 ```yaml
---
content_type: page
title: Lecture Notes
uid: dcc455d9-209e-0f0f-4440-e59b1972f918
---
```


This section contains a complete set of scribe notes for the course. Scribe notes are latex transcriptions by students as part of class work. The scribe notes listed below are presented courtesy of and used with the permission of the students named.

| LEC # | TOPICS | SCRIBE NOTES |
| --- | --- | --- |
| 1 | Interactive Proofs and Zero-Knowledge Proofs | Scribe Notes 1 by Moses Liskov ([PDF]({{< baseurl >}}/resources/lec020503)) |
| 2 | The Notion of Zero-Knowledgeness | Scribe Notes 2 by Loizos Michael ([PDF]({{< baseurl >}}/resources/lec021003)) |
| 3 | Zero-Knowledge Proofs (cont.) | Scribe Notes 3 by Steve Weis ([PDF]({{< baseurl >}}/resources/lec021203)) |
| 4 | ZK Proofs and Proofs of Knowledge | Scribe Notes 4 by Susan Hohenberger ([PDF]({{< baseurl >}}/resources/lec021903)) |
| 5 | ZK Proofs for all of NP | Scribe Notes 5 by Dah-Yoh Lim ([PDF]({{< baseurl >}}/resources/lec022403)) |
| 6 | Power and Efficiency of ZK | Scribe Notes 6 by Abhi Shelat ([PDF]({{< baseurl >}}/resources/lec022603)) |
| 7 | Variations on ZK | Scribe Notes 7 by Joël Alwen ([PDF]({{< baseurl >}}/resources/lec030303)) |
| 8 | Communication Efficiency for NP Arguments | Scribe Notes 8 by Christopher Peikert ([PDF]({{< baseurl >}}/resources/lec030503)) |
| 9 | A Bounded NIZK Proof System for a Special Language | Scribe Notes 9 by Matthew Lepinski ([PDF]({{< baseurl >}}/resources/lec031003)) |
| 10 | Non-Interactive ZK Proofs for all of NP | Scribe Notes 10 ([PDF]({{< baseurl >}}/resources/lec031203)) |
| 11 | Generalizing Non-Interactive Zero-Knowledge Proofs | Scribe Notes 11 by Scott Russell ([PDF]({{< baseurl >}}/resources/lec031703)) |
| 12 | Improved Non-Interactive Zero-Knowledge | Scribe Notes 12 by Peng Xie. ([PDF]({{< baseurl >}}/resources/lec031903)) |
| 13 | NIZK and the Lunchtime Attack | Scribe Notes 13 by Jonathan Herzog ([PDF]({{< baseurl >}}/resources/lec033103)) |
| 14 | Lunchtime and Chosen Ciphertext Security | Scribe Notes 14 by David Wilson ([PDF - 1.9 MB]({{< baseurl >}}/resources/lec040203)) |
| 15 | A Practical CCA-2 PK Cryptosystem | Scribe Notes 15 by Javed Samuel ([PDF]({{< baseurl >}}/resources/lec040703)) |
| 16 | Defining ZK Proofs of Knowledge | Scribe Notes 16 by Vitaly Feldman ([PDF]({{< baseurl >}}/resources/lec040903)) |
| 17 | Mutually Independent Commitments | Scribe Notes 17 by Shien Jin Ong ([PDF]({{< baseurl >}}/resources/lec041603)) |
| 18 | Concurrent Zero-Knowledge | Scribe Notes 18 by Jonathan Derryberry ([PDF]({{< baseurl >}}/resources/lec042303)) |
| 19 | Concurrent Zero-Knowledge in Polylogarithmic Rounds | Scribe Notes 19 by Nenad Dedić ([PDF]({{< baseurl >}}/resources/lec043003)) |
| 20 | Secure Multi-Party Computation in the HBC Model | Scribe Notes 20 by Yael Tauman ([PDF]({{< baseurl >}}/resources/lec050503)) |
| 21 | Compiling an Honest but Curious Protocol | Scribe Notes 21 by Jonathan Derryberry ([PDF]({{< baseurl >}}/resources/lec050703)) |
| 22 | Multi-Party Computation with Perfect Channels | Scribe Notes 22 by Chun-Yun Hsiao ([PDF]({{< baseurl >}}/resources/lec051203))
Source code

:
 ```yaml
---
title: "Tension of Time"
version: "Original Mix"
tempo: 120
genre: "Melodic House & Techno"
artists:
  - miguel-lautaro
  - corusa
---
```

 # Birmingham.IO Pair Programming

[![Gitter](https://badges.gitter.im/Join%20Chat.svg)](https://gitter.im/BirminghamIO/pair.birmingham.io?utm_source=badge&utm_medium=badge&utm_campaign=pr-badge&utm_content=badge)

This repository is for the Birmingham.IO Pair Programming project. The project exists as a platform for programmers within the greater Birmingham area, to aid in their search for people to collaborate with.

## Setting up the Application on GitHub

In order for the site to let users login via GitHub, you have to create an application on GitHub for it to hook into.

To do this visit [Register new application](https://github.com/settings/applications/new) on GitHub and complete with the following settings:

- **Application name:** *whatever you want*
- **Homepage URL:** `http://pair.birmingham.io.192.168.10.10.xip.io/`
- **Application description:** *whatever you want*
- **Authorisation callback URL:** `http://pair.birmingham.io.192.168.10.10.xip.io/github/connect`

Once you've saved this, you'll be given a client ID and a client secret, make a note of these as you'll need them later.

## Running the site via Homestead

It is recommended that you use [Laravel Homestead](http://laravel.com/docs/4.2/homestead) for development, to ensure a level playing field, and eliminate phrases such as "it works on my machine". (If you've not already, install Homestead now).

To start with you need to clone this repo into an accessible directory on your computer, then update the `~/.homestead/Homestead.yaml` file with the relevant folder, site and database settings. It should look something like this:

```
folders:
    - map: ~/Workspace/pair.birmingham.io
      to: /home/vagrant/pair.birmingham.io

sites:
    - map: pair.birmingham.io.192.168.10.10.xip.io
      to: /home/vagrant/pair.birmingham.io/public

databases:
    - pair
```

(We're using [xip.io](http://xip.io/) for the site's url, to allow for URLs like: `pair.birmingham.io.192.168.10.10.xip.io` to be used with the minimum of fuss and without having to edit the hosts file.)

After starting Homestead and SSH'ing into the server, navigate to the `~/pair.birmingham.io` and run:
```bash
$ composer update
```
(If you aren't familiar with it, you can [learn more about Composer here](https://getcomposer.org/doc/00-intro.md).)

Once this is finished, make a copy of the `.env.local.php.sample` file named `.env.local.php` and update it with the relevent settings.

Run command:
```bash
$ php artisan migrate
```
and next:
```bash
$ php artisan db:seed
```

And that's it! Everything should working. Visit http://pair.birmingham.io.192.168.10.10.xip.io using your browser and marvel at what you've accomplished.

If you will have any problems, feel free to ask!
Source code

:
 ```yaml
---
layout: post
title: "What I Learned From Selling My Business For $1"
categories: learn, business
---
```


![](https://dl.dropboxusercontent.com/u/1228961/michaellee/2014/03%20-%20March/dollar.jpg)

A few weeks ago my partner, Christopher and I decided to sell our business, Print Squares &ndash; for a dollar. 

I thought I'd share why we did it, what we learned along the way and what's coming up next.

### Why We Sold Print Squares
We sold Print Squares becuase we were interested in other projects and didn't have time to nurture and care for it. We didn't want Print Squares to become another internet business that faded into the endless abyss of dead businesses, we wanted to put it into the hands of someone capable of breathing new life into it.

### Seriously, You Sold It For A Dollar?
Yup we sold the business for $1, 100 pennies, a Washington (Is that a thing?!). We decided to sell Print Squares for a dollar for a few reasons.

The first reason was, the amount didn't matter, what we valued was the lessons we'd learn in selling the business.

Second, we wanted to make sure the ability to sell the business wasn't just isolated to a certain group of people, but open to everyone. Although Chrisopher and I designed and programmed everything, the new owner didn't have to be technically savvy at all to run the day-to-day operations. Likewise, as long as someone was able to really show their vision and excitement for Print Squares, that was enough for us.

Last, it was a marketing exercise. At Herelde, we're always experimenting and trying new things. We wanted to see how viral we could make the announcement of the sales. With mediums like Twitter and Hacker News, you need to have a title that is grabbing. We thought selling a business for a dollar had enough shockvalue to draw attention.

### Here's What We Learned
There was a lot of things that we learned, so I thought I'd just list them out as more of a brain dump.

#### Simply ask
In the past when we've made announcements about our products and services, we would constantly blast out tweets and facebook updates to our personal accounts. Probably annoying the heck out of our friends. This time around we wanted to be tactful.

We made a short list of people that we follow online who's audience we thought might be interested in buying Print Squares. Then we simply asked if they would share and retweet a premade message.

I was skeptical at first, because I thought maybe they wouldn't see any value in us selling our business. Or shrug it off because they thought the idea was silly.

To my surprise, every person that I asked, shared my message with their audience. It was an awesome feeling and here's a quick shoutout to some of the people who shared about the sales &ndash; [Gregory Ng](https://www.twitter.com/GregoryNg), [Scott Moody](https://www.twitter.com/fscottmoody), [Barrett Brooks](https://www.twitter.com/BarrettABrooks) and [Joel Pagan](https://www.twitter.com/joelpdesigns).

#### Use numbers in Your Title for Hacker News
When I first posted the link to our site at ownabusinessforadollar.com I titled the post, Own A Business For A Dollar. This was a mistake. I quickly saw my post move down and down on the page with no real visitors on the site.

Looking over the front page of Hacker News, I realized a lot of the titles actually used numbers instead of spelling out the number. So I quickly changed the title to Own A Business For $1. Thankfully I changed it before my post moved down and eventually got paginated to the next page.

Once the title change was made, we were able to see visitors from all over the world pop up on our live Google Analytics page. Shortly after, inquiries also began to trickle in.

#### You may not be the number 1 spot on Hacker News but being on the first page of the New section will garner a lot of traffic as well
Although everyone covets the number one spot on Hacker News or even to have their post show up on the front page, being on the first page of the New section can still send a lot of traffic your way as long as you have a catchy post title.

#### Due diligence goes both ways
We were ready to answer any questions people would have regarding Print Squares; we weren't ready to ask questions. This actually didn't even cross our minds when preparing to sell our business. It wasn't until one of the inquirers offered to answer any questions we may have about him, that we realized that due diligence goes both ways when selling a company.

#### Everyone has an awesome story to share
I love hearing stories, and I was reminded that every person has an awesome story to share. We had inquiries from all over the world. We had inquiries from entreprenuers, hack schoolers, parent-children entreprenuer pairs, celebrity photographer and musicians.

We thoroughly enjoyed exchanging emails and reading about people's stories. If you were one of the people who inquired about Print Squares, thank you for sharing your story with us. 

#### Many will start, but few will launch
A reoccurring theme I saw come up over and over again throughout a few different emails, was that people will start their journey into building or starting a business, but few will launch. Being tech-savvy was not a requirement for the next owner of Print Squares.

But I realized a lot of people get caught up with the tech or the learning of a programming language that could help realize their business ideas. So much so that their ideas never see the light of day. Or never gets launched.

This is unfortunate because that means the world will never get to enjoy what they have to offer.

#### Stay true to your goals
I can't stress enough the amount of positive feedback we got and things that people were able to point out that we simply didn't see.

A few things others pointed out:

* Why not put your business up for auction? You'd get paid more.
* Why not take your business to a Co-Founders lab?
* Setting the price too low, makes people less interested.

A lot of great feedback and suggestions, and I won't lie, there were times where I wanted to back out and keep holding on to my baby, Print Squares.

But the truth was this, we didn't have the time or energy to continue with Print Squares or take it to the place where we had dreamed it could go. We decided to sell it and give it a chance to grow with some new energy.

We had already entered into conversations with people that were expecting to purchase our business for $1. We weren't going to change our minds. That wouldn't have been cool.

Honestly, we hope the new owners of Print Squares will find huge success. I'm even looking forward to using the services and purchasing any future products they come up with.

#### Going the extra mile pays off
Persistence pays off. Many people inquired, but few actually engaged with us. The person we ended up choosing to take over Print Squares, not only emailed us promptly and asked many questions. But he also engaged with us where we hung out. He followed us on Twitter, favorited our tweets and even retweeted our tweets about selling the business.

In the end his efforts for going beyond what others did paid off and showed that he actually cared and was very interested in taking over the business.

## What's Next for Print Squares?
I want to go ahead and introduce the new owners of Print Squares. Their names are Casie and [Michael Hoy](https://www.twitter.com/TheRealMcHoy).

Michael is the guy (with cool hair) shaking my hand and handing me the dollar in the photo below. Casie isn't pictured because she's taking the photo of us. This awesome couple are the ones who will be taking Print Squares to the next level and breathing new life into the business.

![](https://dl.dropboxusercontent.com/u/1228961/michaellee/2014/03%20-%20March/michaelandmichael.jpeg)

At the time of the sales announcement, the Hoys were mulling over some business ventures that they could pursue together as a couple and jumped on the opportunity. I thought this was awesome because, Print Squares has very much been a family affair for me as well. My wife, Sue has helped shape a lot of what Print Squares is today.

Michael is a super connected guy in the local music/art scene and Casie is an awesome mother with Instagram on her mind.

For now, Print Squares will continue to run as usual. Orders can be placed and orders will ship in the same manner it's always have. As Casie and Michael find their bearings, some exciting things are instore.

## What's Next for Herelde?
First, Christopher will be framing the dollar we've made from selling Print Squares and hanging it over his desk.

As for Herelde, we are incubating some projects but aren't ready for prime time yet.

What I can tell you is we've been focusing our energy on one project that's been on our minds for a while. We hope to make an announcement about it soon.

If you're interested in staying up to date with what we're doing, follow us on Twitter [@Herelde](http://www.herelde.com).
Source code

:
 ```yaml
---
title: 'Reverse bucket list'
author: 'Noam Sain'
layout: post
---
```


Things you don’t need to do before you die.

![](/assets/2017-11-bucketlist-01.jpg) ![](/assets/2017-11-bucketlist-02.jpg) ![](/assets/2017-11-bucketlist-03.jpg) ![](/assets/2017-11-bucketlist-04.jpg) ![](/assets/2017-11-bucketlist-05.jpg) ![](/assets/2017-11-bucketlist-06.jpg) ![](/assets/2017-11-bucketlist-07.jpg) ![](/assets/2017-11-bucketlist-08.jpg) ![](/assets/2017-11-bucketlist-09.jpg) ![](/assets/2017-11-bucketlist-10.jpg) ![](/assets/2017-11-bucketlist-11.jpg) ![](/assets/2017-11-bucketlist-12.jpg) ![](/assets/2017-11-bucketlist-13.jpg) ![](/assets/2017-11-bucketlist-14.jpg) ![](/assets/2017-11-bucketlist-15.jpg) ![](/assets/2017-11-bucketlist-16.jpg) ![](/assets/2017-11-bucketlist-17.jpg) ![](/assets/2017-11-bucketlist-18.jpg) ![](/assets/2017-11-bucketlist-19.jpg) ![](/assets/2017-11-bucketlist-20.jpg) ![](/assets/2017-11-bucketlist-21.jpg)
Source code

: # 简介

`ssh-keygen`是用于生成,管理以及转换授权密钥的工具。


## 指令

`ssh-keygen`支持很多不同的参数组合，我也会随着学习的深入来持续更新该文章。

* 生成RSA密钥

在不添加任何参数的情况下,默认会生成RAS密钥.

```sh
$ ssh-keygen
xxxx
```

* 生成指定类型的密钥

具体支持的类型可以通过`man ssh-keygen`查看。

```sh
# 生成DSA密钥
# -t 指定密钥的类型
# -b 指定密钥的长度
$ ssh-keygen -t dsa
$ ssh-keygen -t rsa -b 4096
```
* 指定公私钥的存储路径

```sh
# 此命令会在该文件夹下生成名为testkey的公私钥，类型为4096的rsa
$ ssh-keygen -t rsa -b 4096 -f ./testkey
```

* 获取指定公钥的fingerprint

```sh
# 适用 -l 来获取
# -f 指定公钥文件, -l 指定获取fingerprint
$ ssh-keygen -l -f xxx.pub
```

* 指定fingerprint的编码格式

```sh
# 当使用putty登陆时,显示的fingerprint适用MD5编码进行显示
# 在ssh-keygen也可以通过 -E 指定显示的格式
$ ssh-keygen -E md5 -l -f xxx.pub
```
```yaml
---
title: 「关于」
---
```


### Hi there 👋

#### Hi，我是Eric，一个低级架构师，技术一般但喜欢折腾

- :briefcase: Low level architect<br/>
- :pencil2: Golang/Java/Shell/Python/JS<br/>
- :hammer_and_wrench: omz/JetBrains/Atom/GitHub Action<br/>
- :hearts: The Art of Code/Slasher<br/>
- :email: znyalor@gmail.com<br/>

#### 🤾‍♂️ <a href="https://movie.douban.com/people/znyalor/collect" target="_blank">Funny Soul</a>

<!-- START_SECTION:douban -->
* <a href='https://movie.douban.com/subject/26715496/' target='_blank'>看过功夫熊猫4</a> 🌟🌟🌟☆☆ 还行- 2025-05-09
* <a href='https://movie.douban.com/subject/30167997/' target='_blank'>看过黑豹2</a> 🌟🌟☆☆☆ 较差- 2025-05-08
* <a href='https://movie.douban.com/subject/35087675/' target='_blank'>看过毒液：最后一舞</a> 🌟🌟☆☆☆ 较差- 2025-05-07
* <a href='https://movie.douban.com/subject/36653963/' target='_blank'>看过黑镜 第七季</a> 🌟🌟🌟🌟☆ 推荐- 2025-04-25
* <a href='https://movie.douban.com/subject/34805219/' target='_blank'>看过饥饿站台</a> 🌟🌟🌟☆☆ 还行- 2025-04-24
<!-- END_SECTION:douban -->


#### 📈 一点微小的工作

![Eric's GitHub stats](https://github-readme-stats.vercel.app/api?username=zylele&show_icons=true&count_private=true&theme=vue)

▸ What you are asked to do
I need every line of the data that has the word "already"; please list them.

▸ Reply to the task
It is recommended that you use [Laravel Homestead](http://laravel.com/docs/4.2/homestead) for development, to ensure a level playing field, and eliminate phrases such as "it works on my machine". (If you've not already, install Homestead now).
We had already entered into conversations with people that were expecting to purchase our business for $1. We weren't going to change our minds. That wouldn't have been cool.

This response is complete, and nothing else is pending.